Film 50 2020: Chicago’s Screen Gems
Who defines any given year in a single word? 2020 carries bushels: Isolation. Solitude. Hibernation. Silence. Concentration. Inspiration. Resistance. Renewal. Resurgence.
The world has changed and changes every day in ways that storytellers will tell us in clear or mysterious and shapely form, and visionaries will explain: quicker, slower, faster, surer, better. But not the same. As important to the sustenance and longevity of film in Chicago, as a pursuit, an industry, a community, as necessary as any audiovisual work that will explode upon the scene at the appropriate time in the appropriate medium, is vision.
These Chicago creative filmmakers have that. They tap into mind and soul and art, but are aware of its utility and its influence in a community; they are islands, but in the verdant archipelago of Chicago. There are old masters with decades of experience and upstarts, too. We don’t mark ages on the list, but the profiles and portraits offer clues. The exchanges with these talented, vital filmmakers, this blazingly articulate bunch, run 80,000 words in full, the length of a modest literary novel about a major city in a transformative passage of time.

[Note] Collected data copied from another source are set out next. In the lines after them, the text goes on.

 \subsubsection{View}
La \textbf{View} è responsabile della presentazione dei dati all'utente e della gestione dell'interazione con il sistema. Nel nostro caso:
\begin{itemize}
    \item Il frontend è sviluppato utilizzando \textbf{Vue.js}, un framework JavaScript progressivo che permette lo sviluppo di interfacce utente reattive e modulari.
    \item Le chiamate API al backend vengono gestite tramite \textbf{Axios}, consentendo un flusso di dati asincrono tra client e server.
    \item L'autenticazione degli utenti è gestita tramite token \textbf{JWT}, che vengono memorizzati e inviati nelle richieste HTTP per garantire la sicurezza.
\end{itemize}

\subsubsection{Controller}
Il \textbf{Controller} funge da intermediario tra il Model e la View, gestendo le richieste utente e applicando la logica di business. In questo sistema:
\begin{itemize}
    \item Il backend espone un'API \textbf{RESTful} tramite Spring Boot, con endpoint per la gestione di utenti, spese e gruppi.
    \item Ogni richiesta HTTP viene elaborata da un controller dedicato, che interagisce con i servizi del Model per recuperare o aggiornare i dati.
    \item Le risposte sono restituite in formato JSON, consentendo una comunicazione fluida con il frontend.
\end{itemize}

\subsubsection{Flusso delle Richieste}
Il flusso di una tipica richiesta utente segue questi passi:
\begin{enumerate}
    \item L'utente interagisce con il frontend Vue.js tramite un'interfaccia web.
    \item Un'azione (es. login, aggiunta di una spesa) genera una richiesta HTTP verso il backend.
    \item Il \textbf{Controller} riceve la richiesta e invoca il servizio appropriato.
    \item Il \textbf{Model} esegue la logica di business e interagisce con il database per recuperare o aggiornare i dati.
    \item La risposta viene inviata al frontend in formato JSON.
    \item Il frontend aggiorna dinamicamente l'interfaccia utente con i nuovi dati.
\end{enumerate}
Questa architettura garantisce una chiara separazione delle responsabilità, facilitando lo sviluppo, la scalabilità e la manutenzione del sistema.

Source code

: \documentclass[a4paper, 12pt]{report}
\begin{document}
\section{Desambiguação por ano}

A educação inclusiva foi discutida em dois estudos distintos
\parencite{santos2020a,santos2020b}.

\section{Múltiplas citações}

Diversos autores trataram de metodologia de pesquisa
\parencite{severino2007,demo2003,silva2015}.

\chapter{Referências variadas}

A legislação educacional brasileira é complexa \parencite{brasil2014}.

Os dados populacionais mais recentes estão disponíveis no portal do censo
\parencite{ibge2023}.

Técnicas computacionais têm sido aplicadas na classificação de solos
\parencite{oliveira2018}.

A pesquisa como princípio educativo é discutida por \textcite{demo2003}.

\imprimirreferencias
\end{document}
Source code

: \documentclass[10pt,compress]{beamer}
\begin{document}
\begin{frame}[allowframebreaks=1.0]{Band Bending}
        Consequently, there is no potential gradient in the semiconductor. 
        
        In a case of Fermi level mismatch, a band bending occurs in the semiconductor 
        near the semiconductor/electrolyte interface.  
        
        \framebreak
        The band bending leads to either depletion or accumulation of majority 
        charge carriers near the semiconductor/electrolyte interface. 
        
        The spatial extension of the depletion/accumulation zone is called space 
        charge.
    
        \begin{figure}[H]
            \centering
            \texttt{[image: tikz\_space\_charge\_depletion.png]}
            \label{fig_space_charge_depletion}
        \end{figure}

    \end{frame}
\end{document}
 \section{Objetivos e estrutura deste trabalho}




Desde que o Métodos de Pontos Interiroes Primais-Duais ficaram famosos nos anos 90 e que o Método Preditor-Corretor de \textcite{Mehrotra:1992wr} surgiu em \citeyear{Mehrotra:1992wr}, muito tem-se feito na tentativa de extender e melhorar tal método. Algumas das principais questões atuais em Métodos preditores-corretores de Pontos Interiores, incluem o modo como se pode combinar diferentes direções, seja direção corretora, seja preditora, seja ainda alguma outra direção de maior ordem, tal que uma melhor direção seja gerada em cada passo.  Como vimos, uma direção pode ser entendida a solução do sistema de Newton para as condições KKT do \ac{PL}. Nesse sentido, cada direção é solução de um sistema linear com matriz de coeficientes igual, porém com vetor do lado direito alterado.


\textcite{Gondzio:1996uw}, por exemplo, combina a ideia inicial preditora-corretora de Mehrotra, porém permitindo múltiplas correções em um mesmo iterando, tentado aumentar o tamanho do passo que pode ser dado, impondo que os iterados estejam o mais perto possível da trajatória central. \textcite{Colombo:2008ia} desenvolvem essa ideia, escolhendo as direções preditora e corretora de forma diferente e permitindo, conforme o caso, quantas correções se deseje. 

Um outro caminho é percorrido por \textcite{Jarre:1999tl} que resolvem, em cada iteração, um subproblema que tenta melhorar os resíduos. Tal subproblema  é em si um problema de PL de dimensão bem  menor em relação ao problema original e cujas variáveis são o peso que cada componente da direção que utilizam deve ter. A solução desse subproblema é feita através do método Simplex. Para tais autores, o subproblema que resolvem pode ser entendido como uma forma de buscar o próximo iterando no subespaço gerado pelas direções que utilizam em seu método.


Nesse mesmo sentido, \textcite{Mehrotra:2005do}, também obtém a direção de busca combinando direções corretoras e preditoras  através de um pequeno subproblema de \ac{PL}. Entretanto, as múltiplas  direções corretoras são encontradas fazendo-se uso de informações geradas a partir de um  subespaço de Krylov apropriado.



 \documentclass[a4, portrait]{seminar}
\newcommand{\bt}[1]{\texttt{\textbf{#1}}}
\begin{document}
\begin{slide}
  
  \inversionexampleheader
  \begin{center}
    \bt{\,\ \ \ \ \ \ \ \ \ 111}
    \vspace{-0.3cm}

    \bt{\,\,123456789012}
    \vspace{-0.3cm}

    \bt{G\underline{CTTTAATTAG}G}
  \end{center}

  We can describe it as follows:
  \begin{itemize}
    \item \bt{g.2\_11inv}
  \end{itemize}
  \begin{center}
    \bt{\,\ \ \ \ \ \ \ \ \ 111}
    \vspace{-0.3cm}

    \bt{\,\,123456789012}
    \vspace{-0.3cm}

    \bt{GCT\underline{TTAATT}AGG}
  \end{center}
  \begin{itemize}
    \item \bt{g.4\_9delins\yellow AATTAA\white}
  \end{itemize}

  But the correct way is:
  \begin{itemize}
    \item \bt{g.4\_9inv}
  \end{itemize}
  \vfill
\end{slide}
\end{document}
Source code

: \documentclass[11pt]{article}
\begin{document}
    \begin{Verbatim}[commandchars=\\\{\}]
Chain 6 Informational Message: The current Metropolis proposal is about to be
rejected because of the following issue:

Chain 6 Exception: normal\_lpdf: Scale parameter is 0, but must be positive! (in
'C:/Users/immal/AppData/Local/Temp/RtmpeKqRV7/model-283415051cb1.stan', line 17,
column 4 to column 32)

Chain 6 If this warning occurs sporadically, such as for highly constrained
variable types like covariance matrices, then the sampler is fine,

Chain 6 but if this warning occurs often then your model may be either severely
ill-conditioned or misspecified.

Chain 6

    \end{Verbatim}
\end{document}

These are not only filmmakers who have finished or nearly finished work, or who are invested in a two-year or a five-year or even seven-year plan, but artists who cannot help but transform storytelling in the new world and in our lasting community: not just in the world, but in this world we breathe in today.We are stopped, but we are not still. Breathe in. Breathe out. (Ray Pride).

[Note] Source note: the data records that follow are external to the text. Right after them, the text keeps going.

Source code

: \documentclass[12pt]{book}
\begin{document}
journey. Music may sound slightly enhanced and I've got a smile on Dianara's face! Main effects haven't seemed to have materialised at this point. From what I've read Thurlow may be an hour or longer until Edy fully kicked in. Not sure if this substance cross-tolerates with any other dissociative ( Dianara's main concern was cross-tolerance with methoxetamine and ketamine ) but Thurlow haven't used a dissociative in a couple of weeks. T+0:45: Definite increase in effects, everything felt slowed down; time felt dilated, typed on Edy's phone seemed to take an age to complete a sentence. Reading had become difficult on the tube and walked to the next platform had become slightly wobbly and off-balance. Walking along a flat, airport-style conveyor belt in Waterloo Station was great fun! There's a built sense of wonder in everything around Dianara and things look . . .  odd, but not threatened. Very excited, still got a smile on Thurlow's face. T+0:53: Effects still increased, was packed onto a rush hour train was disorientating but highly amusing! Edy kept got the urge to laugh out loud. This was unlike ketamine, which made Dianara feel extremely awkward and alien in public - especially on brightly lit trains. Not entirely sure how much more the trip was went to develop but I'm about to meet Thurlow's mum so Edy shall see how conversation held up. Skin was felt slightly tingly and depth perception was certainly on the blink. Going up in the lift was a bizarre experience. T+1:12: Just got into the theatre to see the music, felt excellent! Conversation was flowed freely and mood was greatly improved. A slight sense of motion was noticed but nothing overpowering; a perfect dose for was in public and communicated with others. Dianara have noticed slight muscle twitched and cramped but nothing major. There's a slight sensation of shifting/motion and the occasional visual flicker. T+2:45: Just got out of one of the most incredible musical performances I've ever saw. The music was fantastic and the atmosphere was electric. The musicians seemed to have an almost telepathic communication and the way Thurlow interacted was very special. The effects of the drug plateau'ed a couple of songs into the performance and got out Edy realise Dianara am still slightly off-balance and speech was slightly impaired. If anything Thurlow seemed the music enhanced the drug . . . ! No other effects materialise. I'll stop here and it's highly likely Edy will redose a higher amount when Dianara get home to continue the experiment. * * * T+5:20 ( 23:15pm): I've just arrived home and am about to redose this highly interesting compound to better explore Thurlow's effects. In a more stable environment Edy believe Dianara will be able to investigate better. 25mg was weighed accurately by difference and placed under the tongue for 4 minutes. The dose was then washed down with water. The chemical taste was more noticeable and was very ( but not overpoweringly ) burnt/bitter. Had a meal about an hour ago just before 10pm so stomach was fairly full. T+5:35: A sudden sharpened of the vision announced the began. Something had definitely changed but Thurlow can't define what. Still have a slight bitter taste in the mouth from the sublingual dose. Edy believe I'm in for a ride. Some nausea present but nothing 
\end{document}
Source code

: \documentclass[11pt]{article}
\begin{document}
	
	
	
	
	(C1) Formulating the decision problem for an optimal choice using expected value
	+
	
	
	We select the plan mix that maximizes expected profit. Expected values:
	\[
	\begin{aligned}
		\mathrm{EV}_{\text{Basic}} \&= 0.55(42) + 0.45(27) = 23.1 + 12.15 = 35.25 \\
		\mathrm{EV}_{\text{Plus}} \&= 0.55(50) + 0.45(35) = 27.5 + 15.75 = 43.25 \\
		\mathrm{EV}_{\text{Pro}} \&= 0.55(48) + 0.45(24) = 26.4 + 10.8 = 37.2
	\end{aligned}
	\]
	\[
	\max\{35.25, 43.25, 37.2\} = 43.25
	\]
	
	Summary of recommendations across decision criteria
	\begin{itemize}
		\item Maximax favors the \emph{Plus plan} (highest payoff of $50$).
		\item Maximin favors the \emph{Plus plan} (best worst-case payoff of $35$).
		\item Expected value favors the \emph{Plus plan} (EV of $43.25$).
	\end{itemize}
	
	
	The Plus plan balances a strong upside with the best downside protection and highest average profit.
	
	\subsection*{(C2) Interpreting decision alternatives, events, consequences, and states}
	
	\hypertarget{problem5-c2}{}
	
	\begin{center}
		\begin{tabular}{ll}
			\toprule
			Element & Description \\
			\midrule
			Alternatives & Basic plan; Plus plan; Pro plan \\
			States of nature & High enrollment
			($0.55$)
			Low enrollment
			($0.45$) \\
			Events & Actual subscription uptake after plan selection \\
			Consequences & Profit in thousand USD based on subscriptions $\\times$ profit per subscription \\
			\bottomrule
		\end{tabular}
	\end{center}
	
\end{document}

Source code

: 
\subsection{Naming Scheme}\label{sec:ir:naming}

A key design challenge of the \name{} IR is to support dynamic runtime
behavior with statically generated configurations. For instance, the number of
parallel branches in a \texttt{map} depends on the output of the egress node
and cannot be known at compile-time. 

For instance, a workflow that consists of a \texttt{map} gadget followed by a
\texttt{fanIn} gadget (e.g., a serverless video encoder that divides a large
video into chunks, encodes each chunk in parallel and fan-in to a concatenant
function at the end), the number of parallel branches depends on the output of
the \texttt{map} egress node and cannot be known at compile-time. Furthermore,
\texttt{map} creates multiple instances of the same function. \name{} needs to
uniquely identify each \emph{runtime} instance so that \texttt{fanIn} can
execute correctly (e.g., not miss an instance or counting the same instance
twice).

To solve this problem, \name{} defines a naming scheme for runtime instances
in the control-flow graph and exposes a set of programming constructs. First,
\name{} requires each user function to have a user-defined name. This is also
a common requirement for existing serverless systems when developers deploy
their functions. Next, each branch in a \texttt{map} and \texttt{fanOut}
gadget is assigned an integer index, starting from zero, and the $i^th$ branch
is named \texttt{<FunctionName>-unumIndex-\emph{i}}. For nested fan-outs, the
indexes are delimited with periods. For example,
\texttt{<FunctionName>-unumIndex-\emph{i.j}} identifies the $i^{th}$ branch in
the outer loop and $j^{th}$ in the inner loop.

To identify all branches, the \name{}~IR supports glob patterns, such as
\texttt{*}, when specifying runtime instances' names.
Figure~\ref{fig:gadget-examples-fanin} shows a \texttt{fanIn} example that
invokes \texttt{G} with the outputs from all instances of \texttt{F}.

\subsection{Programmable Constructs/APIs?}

Interdisciplinary video artist and documentary maker Kirsten Leenaars, associate professor in Contemporary Practices at SAIC, draws on performance, theater and nonfiction strategies in her work. “I make my work with a hopeful yet critical consciousness,” she says. “I foster an intentional porous process in which I invite others to participate to create the work. Through this collective creative process I am committed to thinking about the political, social and personal possibilities of living a life together.” Current work includes “(Re)Housing the American Dream,” a cumulative performative documentary project. “This experimental multi-year documentary project follows a group of American and refugee youths, growing up in the time of Trump, through the collective making of performative video work and interviews, exploring the construct of the American Dream as it intersects with their own lived realities. I just finished shooting our latest iteration.” Directly in front of her is the completion of “Imaginary Homelands,” a documentary she made via Zoom during the past few months, about “notions of home, belonging, community and citizenship.” Leenaars says she is “both super-excited and intimidated by the process of editing all the footage from the past four years of the ‘(Re)Housing the American Dream’ project into one film.” She thinks globally and locally. “I always want to see more deeply, I want to understand physically, emotionally, relationally, historically, politically the world that I am part of in deeper ways. In some ways perhaps not being from the U.S. helps in this pursuit. My work is community-based—and often rooted in Chicago—hence having an understanding of the local is key. Reality is permeated with dominant fictions, individual longings and collective imaginings. We choose what we believe about what we see and experience. We construct narratives to which we refer in order to make our way through life. In my practice, I explore the nature of these narratives. I look at our ways in which we understand and perform our daily lives and explore possible ways of relating to each other.”